==== DATA ====

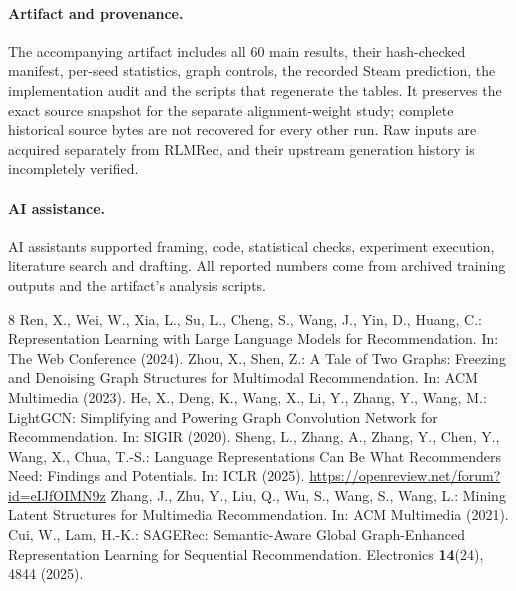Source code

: \documentclass[runningheads]{llncs}
\begin{document}
\paragraph{Artifact and provenance.} The accompanying artifact includes all
60 main results, their hash-checked manifest, per-seed statistics, graph
controls, the recorded Steam prediction, the implementation audit and the
scripts that regenerate the tables. It preserves the exact source snapshot
for the separate alignment-weight study; complete historical source bytes
are not recovered for every other run. Raw inputs are acquired separately
from RLMRec, and their upstream generation history is incompletely verified.

\paragraph{AI assistance.} AI assistants supported framing, code, statistical
checks, experiment execution, literature search and drafting. All reported
numbers come from archived training outputs and the artifact's analysis scripts.

\clearpage
\begin{thebibliography}{8}
 Ren, X., Wei, W., Xia, L., Su, L., Cheng, S., Wang, J., Yin, D.,
Huang, C.: Representation Learning with Large Language Models for Recommendation.
In: The Web Conference (2024). 
 Zhou, X., Shen, Z.: A Tale of Two Graphs: Freezing and Denoising
Graph Structures for Multimodal Recommendation. In: ACM Multimedia (2023).
 He, X., Deng, K., Wang, X., Li, Y., Zhang, Y., Wang, M.:
LightGCN: Simplifying and Powering Graph Convolution Network for Recommendation.
In: SIGIR (2020). 
 Sheng, L., Zhang, A., Zhang, Y., Chen, Y., Wang, X., Chua, T.-S.:
Language Representations Can Be What Recommenders Need: Findings and Potentials.
In: ICLR (2025). \url{https://openreview.net/forum?id=eIJfOIMN9z}
 Zhang, J., Zhu, Y., Liu, Q., Wu, S., Wang, S., Wang, L.:
Mining Latent Structures for Multimedia Recommendation. In: ACM Multimedia (2021).
 Cui, W., Lam, H.-K.: SAGERec: Semantic-Aware Global Graph-Enhanced Representation
Learning for Sequential Recommendation. Electronics \textbf{14}(24), 4844 (2025).
\end{thebibliography}
\end{document}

====

TASK: Copy exactly. Start at the line containing "Mining Latent Structures" and continue through the last line of the records.

ANSWER BOX:
Mining Latent Structures for Multimedia Recommendation. In: ACM Multimedia (2021).
 Cui, W., Lam, H.-K.: SAGERec: Semantic-Aware Global Graph-Enhanced Representation
Learning for Sequential Recommendation. Electronics \textbf{14}(24), 4844 (2025).
\end{thebibliography}
\end{document}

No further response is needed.